TASK OBJECTIVE → Below are records; count the lines that contain "Females" and give only the total.

[Records contained in a dataset]
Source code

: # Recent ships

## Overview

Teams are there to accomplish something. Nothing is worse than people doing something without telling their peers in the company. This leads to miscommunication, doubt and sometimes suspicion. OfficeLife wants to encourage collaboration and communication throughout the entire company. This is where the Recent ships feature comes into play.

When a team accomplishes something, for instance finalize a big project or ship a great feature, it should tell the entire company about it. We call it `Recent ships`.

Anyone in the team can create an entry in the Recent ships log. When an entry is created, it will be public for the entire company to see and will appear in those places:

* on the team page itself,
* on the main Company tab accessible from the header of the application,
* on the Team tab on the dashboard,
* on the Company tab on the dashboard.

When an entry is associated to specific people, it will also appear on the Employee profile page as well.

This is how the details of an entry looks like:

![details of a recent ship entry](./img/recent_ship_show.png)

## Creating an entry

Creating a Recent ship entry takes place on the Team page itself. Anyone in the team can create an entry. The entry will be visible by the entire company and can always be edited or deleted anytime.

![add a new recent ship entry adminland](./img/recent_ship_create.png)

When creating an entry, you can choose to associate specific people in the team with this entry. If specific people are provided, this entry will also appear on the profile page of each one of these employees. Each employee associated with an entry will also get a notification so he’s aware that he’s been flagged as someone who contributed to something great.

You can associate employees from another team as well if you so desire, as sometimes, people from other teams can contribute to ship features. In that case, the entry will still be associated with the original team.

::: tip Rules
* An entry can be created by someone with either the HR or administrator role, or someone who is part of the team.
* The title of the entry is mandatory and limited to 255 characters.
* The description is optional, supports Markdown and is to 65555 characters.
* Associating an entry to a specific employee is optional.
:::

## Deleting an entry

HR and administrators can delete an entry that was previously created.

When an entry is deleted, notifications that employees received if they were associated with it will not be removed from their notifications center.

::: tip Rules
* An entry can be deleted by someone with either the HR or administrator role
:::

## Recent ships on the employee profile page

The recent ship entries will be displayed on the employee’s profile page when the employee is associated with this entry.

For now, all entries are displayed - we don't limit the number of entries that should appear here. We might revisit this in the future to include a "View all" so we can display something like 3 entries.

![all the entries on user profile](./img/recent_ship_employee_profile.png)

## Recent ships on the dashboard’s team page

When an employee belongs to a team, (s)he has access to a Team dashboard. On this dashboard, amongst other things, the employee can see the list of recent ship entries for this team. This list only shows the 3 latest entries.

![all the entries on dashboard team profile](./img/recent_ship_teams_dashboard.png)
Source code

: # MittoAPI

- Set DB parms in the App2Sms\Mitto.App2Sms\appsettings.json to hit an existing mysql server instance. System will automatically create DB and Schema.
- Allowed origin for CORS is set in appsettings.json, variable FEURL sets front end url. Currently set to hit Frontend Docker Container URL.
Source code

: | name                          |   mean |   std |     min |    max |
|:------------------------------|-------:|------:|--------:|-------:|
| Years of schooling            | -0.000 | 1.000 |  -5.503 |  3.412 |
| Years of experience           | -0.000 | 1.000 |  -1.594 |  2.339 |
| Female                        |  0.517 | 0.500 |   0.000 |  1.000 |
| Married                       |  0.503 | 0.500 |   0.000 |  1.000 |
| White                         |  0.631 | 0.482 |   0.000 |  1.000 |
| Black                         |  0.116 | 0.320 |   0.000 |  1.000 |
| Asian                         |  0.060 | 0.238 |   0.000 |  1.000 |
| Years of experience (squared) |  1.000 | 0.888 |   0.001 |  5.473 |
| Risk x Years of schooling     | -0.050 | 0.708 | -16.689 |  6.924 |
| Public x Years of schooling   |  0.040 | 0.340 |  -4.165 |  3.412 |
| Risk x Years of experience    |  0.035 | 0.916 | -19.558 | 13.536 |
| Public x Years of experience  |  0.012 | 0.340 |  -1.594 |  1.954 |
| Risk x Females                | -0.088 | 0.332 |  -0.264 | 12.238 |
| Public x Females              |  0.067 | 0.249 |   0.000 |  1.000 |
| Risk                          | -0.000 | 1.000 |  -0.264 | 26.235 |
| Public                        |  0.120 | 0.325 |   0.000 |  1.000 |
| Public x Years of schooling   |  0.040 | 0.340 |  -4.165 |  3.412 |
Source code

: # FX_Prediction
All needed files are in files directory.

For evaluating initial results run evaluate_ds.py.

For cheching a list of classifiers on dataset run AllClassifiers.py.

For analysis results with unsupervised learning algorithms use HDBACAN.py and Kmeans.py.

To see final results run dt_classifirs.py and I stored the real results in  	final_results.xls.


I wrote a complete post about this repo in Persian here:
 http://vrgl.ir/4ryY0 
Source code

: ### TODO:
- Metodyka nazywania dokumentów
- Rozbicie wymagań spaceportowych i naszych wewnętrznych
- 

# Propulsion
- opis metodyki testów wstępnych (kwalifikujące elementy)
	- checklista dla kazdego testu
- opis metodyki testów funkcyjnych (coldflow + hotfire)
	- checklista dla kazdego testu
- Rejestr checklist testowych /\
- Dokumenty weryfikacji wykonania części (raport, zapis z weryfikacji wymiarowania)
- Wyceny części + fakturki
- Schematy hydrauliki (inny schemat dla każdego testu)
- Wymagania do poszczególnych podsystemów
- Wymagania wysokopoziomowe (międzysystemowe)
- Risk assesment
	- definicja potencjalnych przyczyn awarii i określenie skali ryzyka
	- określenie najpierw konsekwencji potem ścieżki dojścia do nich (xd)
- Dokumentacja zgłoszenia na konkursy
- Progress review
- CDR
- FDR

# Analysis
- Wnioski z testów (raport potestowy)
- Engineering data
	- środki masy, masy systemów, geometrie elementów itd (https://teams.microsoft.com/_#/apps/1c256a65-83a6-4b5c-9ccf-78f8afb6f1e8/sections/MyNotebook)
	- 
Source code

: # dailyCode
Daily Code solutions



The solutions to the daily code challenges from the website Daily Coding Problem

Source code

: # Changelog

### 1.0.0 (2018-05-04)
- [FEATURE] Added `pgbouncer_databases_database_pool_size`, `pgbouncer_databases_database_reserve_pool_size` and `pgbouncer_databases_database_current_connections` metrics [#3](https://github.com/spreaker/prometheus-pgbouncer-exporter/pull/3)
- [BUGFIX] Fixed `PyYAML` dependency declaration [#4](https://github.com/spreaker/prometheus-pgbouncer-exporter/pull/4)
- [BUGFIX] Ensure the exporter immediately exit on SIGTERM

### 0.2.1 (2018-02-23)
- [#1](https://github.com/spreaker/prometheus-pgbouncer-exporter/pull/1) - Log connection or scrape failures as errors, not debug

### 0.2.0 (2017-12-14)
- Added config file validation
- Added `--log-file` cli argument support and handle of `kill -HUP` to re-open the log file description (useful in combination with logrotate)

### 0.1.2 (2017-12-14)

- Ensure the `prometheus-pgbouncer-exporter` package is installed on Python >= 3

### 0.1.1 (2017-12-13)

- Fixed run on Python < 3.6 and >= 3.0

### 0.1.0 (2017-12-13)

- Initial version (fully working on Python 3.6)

TASK SOLUTION → 2